Не спеши в сей земной юдоли,
Я был таким, как ты,
А ты будешь таким, как я,
Но Казбек не умел читать и потому без содрогания скользнул взглядом по этой зловещей эпитафии и тотчас перевел его на раскинувшуюся впереди не то военным лагерем, не то огромным цыганским табором ярмарочную площадь, густо поросшую по краям колючкой и бурьяном. Целые улицы из полотняных ларьков, навесов, шашлычных, духанов — заходи в любой, покупай все что хочешь. Целые горы арбузов на возах, а также на земле блестят под ослепительным августовским солнцем, словно пушечные ядра, сложенные в пирамиды для обстрела остатков старой крепости, за которой, если верить деду Чора, в былые времена укрывались от абреков приезжие купцы.
— Эй, сторонись, народ, — дерьмо плывет! Давай дорогу, православный люд: разгорелась душа, простору просит! — мимо въезжающей в ярмарочную сутолоку осетинской арбы прошелся на заплетающихся ногах обнаженный до пояса мужчина, потрясая над головой какой–то рванью. — Налетай кто с деньгами! За полбутылки новый кустюм с собственного плеча! Эх, раздень голого, разуй босого...
— Чора, зачем он бешмет продает, если сам голый? — спросил Казбек у своего деда.
— Подрастешь чуть-чуть, узнаешь, — ответил Чора.
Наконец арба втиснулась между казачьими телегами. Отец подвесил к морде Красавца торбу с овсом и, развязав один из мешков с пшеницей, чтобы показать покупателям, какая она хорошая, обратился к Чора:
— Наш брат, пока я буду продавать зерно, поводи мальчишку по ярмарке, пусть поглядит.
— Хорошо, Данел, сделаем, как ты сказал, — кивнул Чора и, взяв Казбека за руку, повел по торговым рядам. У Казбека разбежались глаза, не зная на чем остановиться в первую очередь. Тут тебе и сверкающие бусы, и разноцветные ленты, и белоснежные кружева.
— Ну как, идет мне? — спрашивает у своих подруг юная моздокчанка, поворачиваясь перед зеркалом с накинутым на голову цветастым полушалком.
— Еще бы, — щурит плутоватые глаза пожилая торговка. — Крас-савица! Вот сняла платок — и уже не та. Бери, душа моя, не раздумывай — последний ведь.
Платок продан, и на его месте уже висит еще один «последний», точно такой же.
Ох, и жара сегодня! Словно весь божий мир превратился в адскую парилку, в которой банщик-черт поддает постоянно пару, черпая ковшом воду из Терека и плеская ее на раскаленные булыжники Кавказских гор.
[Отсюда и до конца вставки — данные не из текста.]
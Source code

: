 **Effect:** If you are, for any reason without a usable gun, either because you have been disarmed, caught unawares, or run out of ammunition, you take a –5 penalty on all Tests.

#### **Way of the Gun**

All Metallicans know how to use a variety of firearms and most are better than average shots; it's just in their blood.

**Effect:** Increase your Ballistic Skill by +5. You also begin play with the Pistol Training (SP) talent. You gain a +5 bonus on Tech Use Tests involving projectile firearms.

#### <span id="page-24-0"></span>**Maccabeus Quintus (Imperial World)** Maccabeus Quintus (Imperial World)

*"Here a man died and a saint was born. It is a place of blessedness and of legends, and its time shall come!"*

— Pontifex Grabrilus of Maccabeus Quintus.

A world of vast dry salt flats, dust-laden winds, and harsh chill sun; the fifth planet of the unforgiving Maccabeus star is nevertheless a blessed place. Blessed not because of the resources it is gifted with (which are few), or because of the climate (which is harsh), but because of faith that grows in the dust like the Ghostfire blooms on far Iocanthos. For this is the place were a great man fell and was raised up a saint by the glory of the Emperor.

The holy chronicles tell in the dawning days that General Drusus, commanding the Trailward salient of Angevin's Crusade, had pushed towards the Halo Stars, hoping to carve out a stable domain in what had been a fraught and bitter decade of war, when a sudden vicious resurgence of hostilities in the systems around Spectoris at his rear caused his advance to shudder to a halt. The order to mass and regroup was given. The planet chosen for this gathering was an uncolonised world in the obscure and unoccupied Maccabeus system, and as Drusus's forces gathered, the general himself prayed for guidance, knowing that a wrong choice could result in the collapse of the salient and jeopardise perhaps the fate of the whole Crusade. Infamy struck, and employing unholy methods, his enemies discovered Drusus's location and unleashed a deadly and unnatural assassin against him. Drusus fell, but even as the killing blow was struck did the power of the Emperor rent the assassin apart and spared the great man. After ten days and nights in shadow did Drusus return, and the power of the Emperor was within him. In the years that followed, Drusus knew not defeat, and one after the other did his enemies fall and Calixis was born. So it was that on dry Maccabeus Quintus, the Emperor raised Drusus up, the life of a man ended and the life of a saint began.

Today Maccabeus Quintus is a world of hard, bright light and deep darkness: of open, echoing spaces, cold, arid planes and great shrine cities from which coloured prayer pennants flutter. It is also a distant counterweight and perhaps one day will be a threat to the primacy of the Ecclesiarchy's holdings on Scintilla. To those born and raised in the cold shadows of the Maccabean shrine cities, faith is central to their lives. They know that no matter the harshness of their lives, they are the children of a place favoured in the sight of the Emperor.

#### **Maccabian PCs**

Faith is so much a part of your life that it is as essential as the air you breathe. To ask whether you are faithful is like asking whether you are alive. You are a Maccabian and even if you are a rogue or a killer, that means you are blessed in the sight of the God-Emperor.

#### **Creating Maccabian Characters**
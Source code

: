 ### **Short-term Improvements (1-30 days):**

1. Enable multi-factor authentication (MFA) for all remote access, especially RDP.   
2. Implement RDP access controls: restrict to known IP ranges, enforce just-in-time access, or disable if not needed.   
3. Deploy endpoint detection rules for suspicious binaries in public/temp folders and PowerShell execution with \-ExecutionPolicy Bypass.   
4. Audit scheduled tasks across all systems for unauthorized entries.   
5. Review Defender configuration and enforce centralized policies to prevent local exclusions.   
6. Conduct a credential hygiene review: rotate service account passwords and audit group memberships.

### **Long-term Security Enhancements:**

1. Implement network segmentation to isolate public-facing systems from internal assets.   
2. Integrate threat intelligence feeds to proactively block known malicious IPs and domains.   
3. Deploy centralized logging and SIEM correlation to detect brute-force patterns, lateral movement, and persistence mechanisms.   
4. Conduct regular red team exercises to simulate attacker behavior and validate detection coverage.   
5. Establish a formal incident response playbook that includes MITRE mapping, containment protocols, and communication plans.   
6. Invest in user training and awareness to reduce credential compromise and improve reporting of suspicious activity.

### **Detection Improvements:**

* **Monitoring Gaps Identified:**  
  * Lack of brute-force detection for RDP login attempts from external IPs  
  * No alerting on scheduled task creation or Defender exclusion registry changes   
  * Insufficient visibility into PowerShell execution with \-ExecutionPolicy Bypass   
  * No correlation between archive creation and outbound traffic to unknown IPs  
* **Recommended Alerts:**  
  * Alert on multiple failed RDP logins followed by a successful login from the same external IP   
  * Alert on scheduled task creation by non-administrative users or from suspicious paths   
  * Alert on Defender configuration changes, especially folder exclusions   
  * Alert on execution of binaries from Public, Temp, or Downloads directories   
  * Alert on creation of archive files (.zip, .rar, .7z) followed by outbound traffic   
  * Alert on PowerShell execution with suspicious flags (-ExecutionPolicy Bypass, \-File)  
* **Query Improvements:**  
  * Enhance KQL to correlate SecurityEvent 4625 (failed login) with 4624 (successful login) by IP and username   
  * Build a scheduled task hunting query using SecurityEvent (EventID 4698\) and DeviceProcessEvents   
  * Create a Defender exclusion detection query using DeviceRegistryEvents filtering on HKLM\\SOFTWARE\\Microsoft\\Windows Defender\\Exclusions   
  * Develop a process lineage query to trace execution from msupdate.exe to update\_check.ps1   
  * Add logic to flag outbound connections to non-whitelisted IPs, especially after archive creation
— Дада, я пить хочу, — пожаловался Казбек, облизывая пересохшие губы.
— Я тоже не против бы выпить, — посочувствовал старик мальчику и вдруг стремительно опустился на корточки, словно сам был мальчиком. — Хвала всевышнему! — воскликнул он полушепотом, тревожно озираясь по сторонам и показывая малолетнему спутнику зажатый в кулаке большой орластый пятак. — Да стану я жертвой за того, кто его потерял.
— Дада, купи мне чертика, — попросил Казбек.